The curated walls are similar to the analog walls but are spread out across corridors and are meant for displaying finished work.

Using corridors and open areas as collaborative spaces will bring differing grades together, and movable furniture will encourage the constant reworking of spaces.

School corridors aren’t often leveraged as teaching tools, but to be more like a museum that uses every possible area as a resource, the Seneca Valley project will have graphics-filled walls throughout. The K-2 corridor will focus on shapes, counting, base 10, maps and animals. The grade 3-4 corridor will highlight electricity, earth sciences, measurement, maps, graphs and reading, and the 5-6 corridor will focus on 3-D plotting, soils and hydrology, ecosystems, fractions, algebra and language.

The pegboard walls will allow students to take part in active learning, displaying work as they progress — not just when they’re finished. These interactive spaces are flexible, durable and more akin to museum exhibits to foster learning, Fullenkamp says. The building will also contain educational elements on the walls, such as one that teaches about sound and harmonics in the music space and a magnetic map wall to help students understand geography, language and space.

Rendering courtesy of CannonDesign

In total, Hoggard says, there are 17 specific locations in the building where the physics of architecture are demonstrated and explained, borrowing a museum concept of ensuring that every opportunity to teach gets captured.

Floor patterns and graphics laid atop structural columns teach about shape, size, volume and distances. Exposed columns, trusses and building materials show off engineering and science. The south-facing glass wall traces the path of sunlight across a floor pattern. The mechanical pump and fan rooms have illuminated lighting and displays with interpretive graphics to teach about condensation, evaporation, conduction and convection. Rain spouts on the main canopy include a gauge, while graphics explain weather patterns. A roof deck has special solar panels and sedum plants, and a large, obvious light switch will allow some student control of lighting and energy consumption while teaching about the role of automation in energy.

Using the building and its materials to engage students, the architects tried to diminish the institutional feel. Instead of stairs through most of the site, there are ramps both on the exterior and in the lobby meant to encourage students to take different routes to get where they’re going.

Many of the classrooms have direct access to outside; those pathways, and ample use of daylight, aim to connect the interior and exterior environments. The scale of the building adapts to make what’s big feel small. For example, the littlest students — kindergartners — will have a loft on the second floor with a dedicated roof terrace, in a small, specially closed-off area just for them.

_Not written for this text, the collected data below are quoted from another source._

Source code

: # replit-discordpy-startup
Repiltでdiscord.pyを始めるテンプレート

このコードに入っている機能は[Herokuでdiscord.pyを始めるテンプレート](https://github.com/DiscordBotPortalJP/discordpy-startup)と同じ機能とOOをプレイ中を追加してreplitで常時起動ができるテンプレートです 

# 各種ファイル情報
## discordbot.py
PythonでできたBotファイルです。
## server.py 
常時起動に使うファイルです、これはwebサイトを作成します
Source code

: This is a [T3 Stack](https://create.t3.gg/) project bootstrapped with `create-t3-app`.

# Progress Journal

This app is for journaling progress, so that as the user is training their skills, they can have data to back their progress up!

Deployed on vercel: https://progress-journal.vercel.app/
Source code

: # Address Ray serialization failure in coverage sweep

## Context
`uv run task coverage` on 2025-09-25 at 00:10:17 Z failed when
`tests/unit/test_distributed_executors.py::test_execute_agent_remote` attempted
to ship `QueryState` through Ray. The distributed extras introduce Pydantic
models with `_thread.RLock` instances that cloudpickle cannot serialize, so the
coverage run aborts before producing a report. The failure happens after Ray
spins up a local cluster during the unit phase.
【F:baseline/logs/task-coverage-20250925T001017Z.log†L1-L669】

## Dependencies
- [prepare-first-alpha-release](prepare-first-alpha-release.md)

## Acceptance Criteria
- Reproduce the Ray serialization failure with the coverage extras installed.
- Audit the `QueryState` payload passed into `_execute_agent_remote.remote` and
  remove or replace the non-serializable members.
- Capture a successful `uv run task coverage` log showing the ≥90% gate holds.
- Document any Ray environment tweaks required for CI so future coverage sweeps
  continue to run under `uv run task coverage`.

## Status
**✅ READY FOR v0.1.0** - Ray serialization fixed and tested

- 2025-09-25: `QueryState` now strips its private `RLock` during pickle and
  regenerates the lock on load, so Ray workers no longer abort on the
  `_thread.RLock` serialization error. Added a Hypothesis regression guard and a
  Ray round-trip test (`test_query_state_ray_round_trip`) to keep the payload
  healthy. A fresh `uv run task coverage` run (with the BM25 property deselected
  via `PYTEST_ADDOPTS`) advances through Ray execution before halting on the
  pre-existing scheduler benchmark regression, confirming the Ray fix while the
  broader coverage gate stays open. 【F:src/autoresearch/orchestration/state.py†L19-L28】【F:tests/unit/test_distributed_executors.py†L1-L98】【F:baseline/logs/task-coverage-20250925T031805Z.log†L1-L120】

Rendering courtesy of CannonDesign

Maps play a key role throughout the building to “inform a sense of place,” Corb says. The two-story entry wall includes a world map as a resource for discussing geography, languages, ecosystems and ancestry, and the lobby has a map of the Pittsburgh region. The dining area’s entry wall features a map of the school grounds that allows staff to teach about water, plants and design.

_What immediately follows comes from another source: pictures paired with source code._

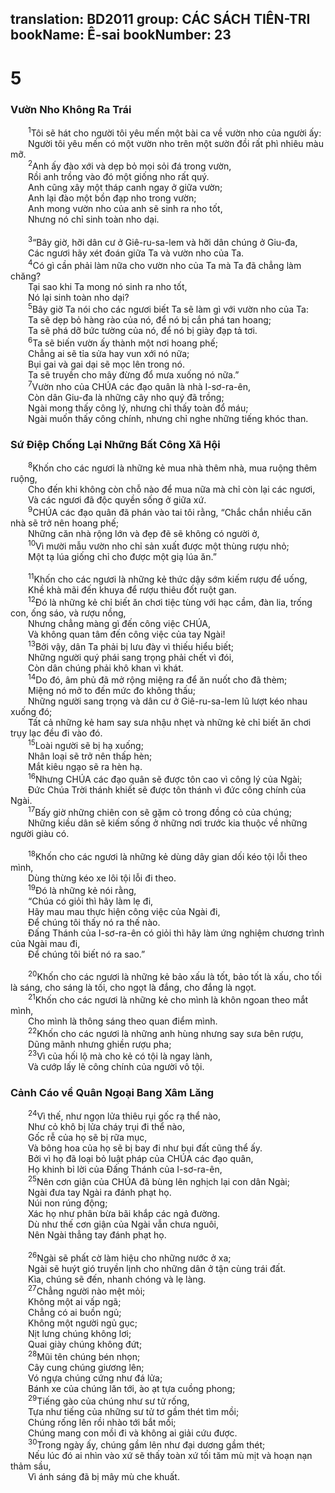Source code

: translation: BD2011
group: CÁC SÁCH TIÊN-TRI
bookName: Ê-sai 
bookNumber: 23
-------

<div class="title"><h1>5</h1><h3>Vườn Nho Không Ra Trái</h3></div>
<span class="verse es_5_1">  <sup>1</sup>Tôi sẽ hát cho người tôi yêu mến một bài ca về vườn nho của người ấy: <br/>  Người tôi yêu mến có một vườn nho trên một sườn đồi rất phì nhiêu màu mỡ.<br/></span>
<span class="verse es_5_2">  <sup>2</sup>Anh ấy đào xới và dẹp bỏ mọi sỏi đá trong vườn,<br/>  Rồi anh trồng vào đó một giống nho rất quý. <br/>  Anh cũng xây một tháp canh ngay ở giữa vườn;<br/>  Anh lại đào một bồn đạp nho trong vườn;<br/>  Anh mong vườn nho của anh sẽ sinh ra nho tốt,<br/>  Nhưng nó chỉ sinh toàn nho dại.<br/><br/></span>
<span class="verse es_5_3">  <sup>3</sup>“Bây giờ, hỡi dân cư ở Giê-ru-sa-lem và hỡi dân chúng ở Giu-đa,<br/>  Các ngươi hãy xét đoán giữa Ta và vườn nho của Ta.<br/></span>
<span class="verse es_5_4">  <sup>4</sup>Có gì cần phải làm nữa cho vườn nho của Ta mà Ta đã chẳng làm chăng?<br/>  Tại sao khi Ta mong nó sinh ra nho tốt,<br/>  Nó lại sinh toàn nho dại?<br/></span>
<span class="verse es_5_5">  <sup>5</sup>Bây giờ Ta nói cho các ngươi biết Ta sẽ làm gì với vườn nho của Ta: <br/>  Ta sẽ dẹp bỏ hàng rào của nó, để nó bị cắn phá tan hoang;<br/>  Ta sẽ phá dỡ bức tường của nó, để nó bị giày đạp tả tơi.<br/></span>
<span class="verse es_5_6">  <sup>6</sup>Ta sẽ biến vườn ấy thành một nơi hoang phế;<br/>  Chẳng ai sẽ tỉa sửa hay vun xới nó nữa;<br/>  Bụi gai và gai dại sẽ mọc lên trong nó.<br/>  Ta sẽ truyền cho mây đừng đổ mưa xuống nó nữa.”<br/></span>
<span class="verse es_5_7">  <sup>7</sup>Vườn nho của CHÚA các đạo quân là nhà I-sơ-ra-ên,<br/>  Còn dân Giu-đa là những cây nho quý đã trồng;<br/>  Ngài mong thấy công lý, nhưng chỉ thấy toàn đổ máu;<br/>  Ngài muốn thấy công chính, nhưng chỉ nghe những tiếng khóc than.<br/></span>
<div class="title"><h3>Sứ Ðiệp Chống Lại Những Bất Công Xã Hội</h3></div>
<span class="verse es_5_8">  <sup>8</sup>Khốn cho các ngươi là những kẻ mua nhà thêm nhà, mua ruộng thêm ruộng,<br/>  Cho đến khi không còn chỗ nào để mua nữa mà chỉ còn lại các ngươi,<br/>  Và các ngươi đã độc quyền sống ở giữa xứ.<br/></span>
<span class="verse es_5_9">  <sup>9</sup>CHÚA các đạo quân đã phán vào tai tôi rằng, “Chắc chắn nhiều căn nhà sẽ trở nên hoang phế;<br/>  Những căn nhà rộng lớn và đẹp đẽ sẽ không có người ở,<br/></span>
<span class="verse es_5_10">  <sup>10</sup>Vì mười mẫu vườn nho chỉ sản xuất được một thùng rượu nhỏ;<br/>  Một tạ lúa giống chỉ cho được một giạ lúa ăn.”<br/><br/></span>
<span class="verse es_5_11">  <sup>11</sup>Khốn cho các ngươi là những kẻ thức dậy sớm kiếm rượu để uống,<br/>  Khề khà mãi đến khuya để rượu thiêu đốt ruột gan.<br/></span>
<span class="verse es_5_12">  <sup>12</sup>Ðó là những kẻ chỉ biết ăn chơi tiệc tùng với hạc cầm, đàn lia, trống con, ống sáo, và rượu nồng,<br/>  Nhưng chẳng màng gì đến công việc CHÚA,<br/>  Và không quan tâm đến công việc của tay Ngài!<br/></span>
<span class="verse es_5_13">  <sup>13</sup>Bởi vậy, dân Ta phải bị lưu đày vì thiếu hiểu biết;<br/>  Những người quý phái sang trọng phải chết vì đói,<br/>  Còn dân chúng phải khô khan vì khát.<br/></span>
<span class="verse es_5_14">  <sup>14</sup>Do đó, âm phủ đã mở rộng miệng ra để ăn nuốt cho đã thèm;<br/>  Miệng nó mở to đến mức đo không thấu;<br/>  Những người sang trọng và dân cư ở Giê-ru-sa-lem lũ lượt kéo nhau xuống đó;<br/>  Tất cả những kẻ ham say sưa nhậu nhẹt và những kẻ chỉ biết ăn chơi trụy lạc đều đi vào đó.<br/></span>
<span class="verse es_5_15">  <sup>15</sup>Loài người sẽ bị hạ xuống;<br/>  Nhân loại sẽ trở nên thấp hèn;<br/>  Mắt kiêu ngạo sẽ ra hèn hạ.<br/></span>
<span class="verse es_5_16">  <sup>16</sup>Nhưng CHÚA các đạo quân sẽ được tôn cao vì công lý của Ngài;<br/>  Ðức Chúa Trời thánh khiết sẽ được tôn thánh vì đức công chính của Ngài.<br/></span>
<span class="verse es_5_17">  <sup>17</sup>Bấy giờ những chiên con sẽ gặm cỏ trong đồng cỏ của chúng;<br/>  Những kiều dân sẽ kiếm sống ở những nơi trước kia thuộc về những người giàu có.<br/><br/></span>
<span class="verse es_5_18">  <sup>18</sup>Khốn cho các ngươi là những kẻ dùng dây gian dối kéo tội lỗi theo mình,<br/>  Dùng thừng kéo xe lôi tội lỗi đi theo.<br/></span>
<span class="verse es_5_19">  <sup>19</sup>Ðó là những kẻ nói rằng,<br/>  “Chúa có giỏi thì hãy làm lẹ đi,<br/>  Hãy mau mau thực hiện công việc của Ngài đi,<br/>  Ðể chúng tôi thấy nó ra thế nào.<br/>  Ðấng Thánh của I-sơ-ra-ên có giỏi thì hãy làm ứng nghiệm chương trình của Ngài mau đi,<br/>  Ðể chúng tôi biết nó ra sao.”<br/><br/></span>
<span class="verse es_5_20">  <sup>20</sup>Khốn cho các ngươi là những kẻ bảo xấu là tốt, bảo tốt là xấu, cho tối là sáng, cho sáng là tối, cho ngọt là đắng, cho đắng là ngọt.<br/></span>
<span class="verse es_5_21">  <sup>21</sup>Khốn cho các ngươi là những kẻ cho mình là khôn ngoan theo mắt mình,<br/>  Cho mình là thông sáng theo quan điểm mình.<br/></span>
<span class="verse es_5_22">  <sup>22</sup>Khốn cho các ngươi là những anh hùng nhưng say sưa bên rượu,<br/>  Dũng mãnh nhưng ghiền rượu pha;<br/></span>
<span class="verse es_5_23">  <sup>23</sup>Vì của hối lộ mà cho kẻ có tội là ngay lành,<br/>  Và cướp lấy lẽ công chính của người vô tội.<br/></span>
<div class="title"><h3>Cảnh Cáo về Quân Ngoại Bang Xâm Lăng</h3></div>
<span class="verse es_5_24">  <sup>24</sup>Vì thế, như ngọn lửa thiêu rụi gốc rạ thể nào,<br/>  Như cỏ khô bị lửa cháy trụi đi thể nào,<br/>  Gốc rễ của họ sẽ bị rữa mục,<br/>  Và bông hoa của họ sẽ bị bay đi như bụi đất cũng thể ấy.<br/>  Bởi vì họ đã loại bỏ luật pháp của CHÚA các đạo quân,<br/>  Họ khinh bỉ lời của Ðấng Thánh của I-sơ-ra-ên,<br/></span>
<span class="verse es_5_25">  <sup>25</sup>Nên cơn giận của CHÚA đã bùng lên nghịch lại con dân Ngài;<br/>  Ngài đưa tay Ngài ra đánh phạt họ.<br/>  Núi non rúng động;<br/>  Xác họ như phân bừa bãi khắp các ngả đường.<br/>  Dù như thế cơn giận của Ngài vẫn chưa nguôi,<br/>  Nên Ngài thẳng tay đánh phạt họ.<br/><br/></span>
<span class="verse es_5_26">  <sup>26</sup>Ngài sẽ phất cờ làm hiệu cho những nước ở xa;<br/>  Ngài sẽ huýt gió truyền lịnh cho những dân ở tận cùng trái đất.<br/>  Kìa, chúng sẽ đến, nhanh chóng và lẹ làng.<br/></span>
<span class="verse es_5_27">  <sup>27</sup>Chẳng người nào mệt mỏi;<br/>  Không một ai vấp ngã;<br/>  Chẳng có ai buồn ngủ;<br/>  Không một người ngủ gục;<br/>  Nịt lưng chúng không lơi;<br/>  Quai giày chúng không đứt;<br/></span>
<span class="verse es_5_28">  <sup>28</sup>Mũi tên chúng bén nhọn;<br/>  Cây cung chúng giương lên;<br/>  Vó ngựa chúng cứng như đá lửa;<br/>  Bánh xe của chúng lăn tới, ào ạt tựa cuồng phong;<br/></span>
<span class="verse es_5_29">  <sup>29</sup>Tiếng gào của chúng như sư tử rống,<br/>  Tựa như tiếng của những sư tử tơ gầm thét tìm mồi;<br/>  Chúng rống lên rồi nhào tới bắt mồi;<br/>  Chúng mang con mồi đi và không ai giải cứu được.<br/></span>
<span class="verse es_5_30">  <sup>30</sup>Trong ngày ấy, chúng gầm lên như đại dương gầm thét;<br/>  Nếu lúc đó ai nhìn vào xứ sẽ thấy toàn xứ tối tăm mù mịt và hoạn nạn thảm sầu,<br/>  Vì ánh sáng đã bị mây mù che khuất.<br/></span>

Areas that aren’t serving as teaching tools are intentionally left neutral to allow student work to stand out, and, as in a museum, spaces have layered functions, such as a small-group instructional area that also serves as a sensory room.

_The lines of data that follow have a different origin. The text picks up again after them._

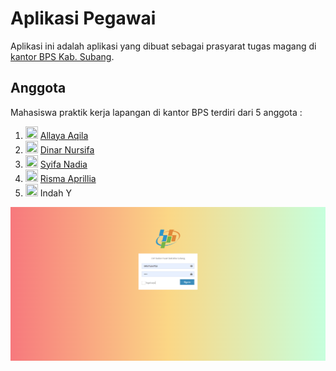 # Aplikasi Pegawai

Aplikasi ini adalah aplikasi yang dibuat sebagai prasyarat tugas magang di [kantor BPS Kab. Subang](https://maps.app.goo.gl/Jad4ciVZdD5p281q8).  

## Anggota
Mahasiswa praktik kerja lapangan di kantor BPS terdiri dari 5 anggota : 
1. [<img src="https://github.com/Allayaans.png" width="20" height="20"/>](https://github.com/user1) [Allaya Aqila](https://github.com/Allayaans)
2. [<img src="https://github.com/Dinarnursifa.png" width="20" height="20"/>](https://github.com/user2) [Dinar Nursifa](https://github.com/Dinarnursifa)
3. [<img src="https://github.com/nadiasyifa82.png" width="20" height="20"/>](https://github.com/user3) [Syifa Nadia](https://github.com/nadiasyifa82)
4. [<img src="https://github.com/rismaapr.png" width="20" height="20"/>](https://github.com/user3) [Risma Aprillia](https://github.com/rismaapr)
5. [<img src="https://github.com/user1.png" width="20" height="20"/>](https://github.com/user3) Indah Y




<img src="login.png"/>
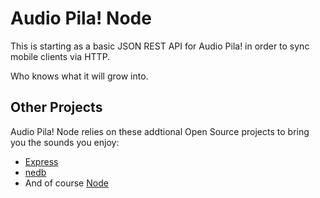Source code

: # Audio Pila! Node 

This is starting as a basic JSON REST API for Audio Pila! in order to sync mobile clients via HTTP.

Who knows what it will grow into.

## Other Projects

Audio Pila! Node relies on these addtional Open Source projects to bring you the sounds you enjoy:

* [Express](http://expressjs.com/)
* [nedb](https://github.com/louischatriot/nedb/)
* And of course [Node](https://nodejs.org/en/)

“We needed to think about how we change the culture so students and teachers feel like they have agency over the space to make changes in real time without spending more money to make the space the way they needed in the moment,” Fullenkamp says.

Corb says this can all happen anywhere, at any school. “Pulling from the children’s museum in expression is thinking of the core building as a blank canvas, supporting process and product,” he says. “The beauty of this project is it is using funds in a different, and what we think, more engaging, way. You can have an institutional, factory-based model or something more engaging, more collaborative and more responsive to project goals. It does require a client with this kind of vision, but doesn’t require a lot of money.”